Hacker News new | ask | show | jobs
by hedvig 2417 days ago
> de facto, restricted to graduates of the top-N (3 or 7 or whatever) MBA programs.

Isn't this a problem?

1 comments

A problem for who?

Certainly not for the MBA programs and their graduates.

Inverting your response gives the answer: anyone for whom those programmes are not attainable, or from which they're excluded.
Right- the current state of affairs serves the top-tier MBA programs, their graduates, and management consulting/ banking/ PE firms very well for the time being.
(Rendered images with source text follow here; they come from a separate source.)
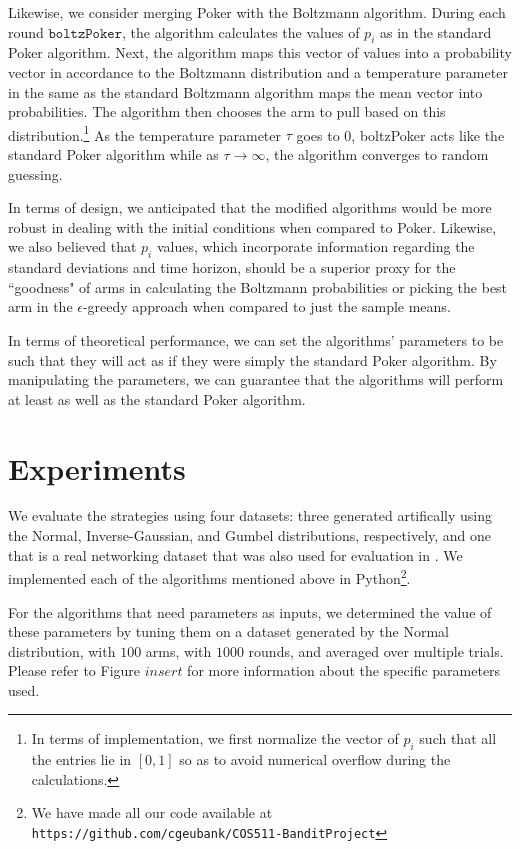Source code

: \documentclass[12pt]{article}
\begin{document}
Likewise, we consider merging Poker with the Boltzmann algorithm. During each round $\texttt{boltzPoker}$, the algorithm calculates the values of $p_{i}$ as in the standard Poker algorithm. Next, the algorithm maps this vector of values into a probability vector in accordance to the Boltzmann distribution and a temperature parameter in the same as the standard Boltzmann algorithm maps the mean vector into probabilities. The algorithm then chooses the arm to pull based on this distribution.\footnote{In terms of implementation, we first normalize the vector of $p_{i}$ such that all the entries lie in $[0,1]$ so as to avoid numerical overflow during the calculations.} As the temperature parameter $\tau$ goes to 0, boltzPoker acts like the standard Poker algorithm while as $\tau \to \infty$, the algorithm converges to random guessing.

In terms of design, we anticipated that the modified algorithms would be more robust in dealing with the initial conditions when compared to Poker. Likewise,  we also believed that $p_{i}$ values, which incorporate information regarding the standard deviations and time horizon, should be a superior proxy for the ``goodness" of arms in calculating the Boltzmann probabilities or picking the best arm in the $\epsilon$-greedy approach when compared to just the sample means.

In terms of theoretical performance, we can set the algorithms' parameters to be such that they will act as if they were simply the standard Poker algorithm. By manipulating the parameters, we can guarantee that the algorithms will perform at least as well as the standard Poker algorithm. 

\section{Experiments}

We evaluate the strategies using four datasets: three generated artifically using the Normal, Inverse-Gaussian, and Gumbel distributions, respectively,
and one that is a real networking dataset that was also used for evaluation in \cite{Mohri}. 
We implemented each of the algorithms mentioned above in Python\footnote{We have made all our code available at \texttt{https://github.com/cgeubank/COS511-BanditProject}}. 

For the algorithms that need parameters as inputs, we determined the value of these parameters by tuning them on a dataset generated by the Normal distribution, with $100$ arms,
with $1000$ rounds, and averaged over multiple trials.  Please refer to Figure $insert$ for more information about the specific parameters used.
\end{document}
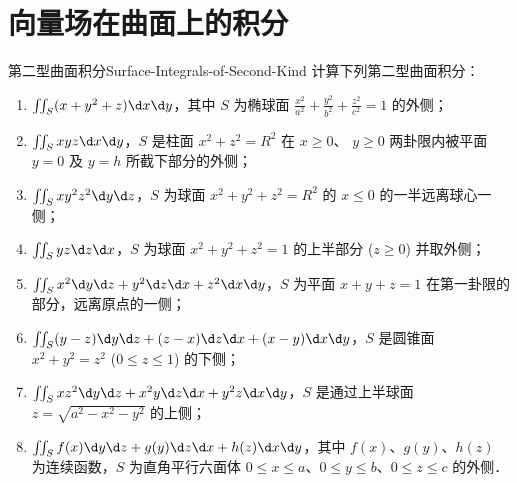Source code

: \section{向量场在曲面上的积分}

\begin{problem}{第二型曲面积分}{Surface-Integrals-of-Second-Kind}
    计算下列第二型曲面积分：
    \begin{enumerate}
        \item $\iint_{S} (x + y^2 + z) \d x \d y$，其中 $S$ 为椭球面 $\frac{x^2}{a^2} + \frac{y^2}{b^2} + \frac{z^2}{c^2} = 1$ 的外侧；
        \item $\iint_{S} x y z \d x \d y$，$S$ 是柱面 $x^2 + z^2 = R^2$ 在 $x \ge 0$、 $y \ge 0$ 两卦限内被平面 $y = 0$ 及 $y = h$ 所截下部分的外侧；
        \item $\iint_{S} x y^2 z^2 \d y \d z$，$S$ 为球面 $x^2 + y^2 + z^2 = R^2$ 的 $x \le 0$ 的一半远离球心一侧；
        \item $\iint_{S} y z \d z \d x$，$S$ 为球面 $x^2 + y^2 + z^2 = 1$ 的上半部分 ($z \ge 0$) 并取外侧；
        \item $\iint_{S} x^2 \d y \d z + y^2 \d z \d x + z^2 \d x \d y$，$S$ 为平面 $x + y + z = 1$ 在第一卦限的部分，远离原点的一侧；
        \item $\iint_{S} (y - z) \d y \d z + (z - x) \d z \d x + (x - y) \d x \d y$，$S$ 是圆锥面 $x^2 + y^2 = z^2$ ($0 \le z \le 1$) 的下侧；
        \item $\iint_{S} x z^2 \d y \d z + x^2 y \d z \d x + y^2 z \d x \d y$，$S$ 是通过上半球面 $z = \sqrt{a^2 - x^2 - y^2}$ 的上侧；
        \item $\iint_{S} f(x) \d y \d z + g(y) \d z \d x + h(z) \d x \d y$，其中 $f(x)$、$g(y)$、$h(z)$ 为连续函数，$S$ 为直角平行六面体 $0 \le x \le a$、$0 \le y \le b$、$0 \le z \le c$ 的外侧．
    \end{enumerate}
\end{problem}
Top-tier MBA progams' whole pitch is about how getting in to these elite institutions confers massive benefits to the rest of your career- they certainly have no incentive to change any of this. The employing firms get a veneer of shiny "elite" frosting over their staffs (and they're mostly selling the abilities of their staffs)- the current systems serves them very well too. Being egalitarian would have some feel-good optics (maybe), but isn't in the interest of any of these entities.

These old-school institutions aren't where you go if you want something that reflects Silicon Valley-esque "meritocracy", where credentials don't matter and only impact does. That's why this ethos is a big deal, and different than what came before (though it has its own set of issues).

"Meritocracy" itself is a fraught concept:

Although the concept of meritocracy has existed for centuries, the term itself was coined in 1958 by the sociologist Michael Dunlop Young in his satirical essay The Rise of the Meritocracy.

https://en.wikipedia.org/wiki/Meritocracy

https://en.wikipedia.org/wiki/The_Rise_of_the_Meritocracy

Ya I'm with you, hence the scare quotes.

In any case, I'm not defending the MBA industrial complex, but it is an attractive, valuable, and stable system they've set up. I definitely got value from it, but fair it is not.

Silicon Valley/ VC-land has a seemingly more egalitarian system on the surface, but if you dig even an inch deep there's a lot of ugly stuff there too.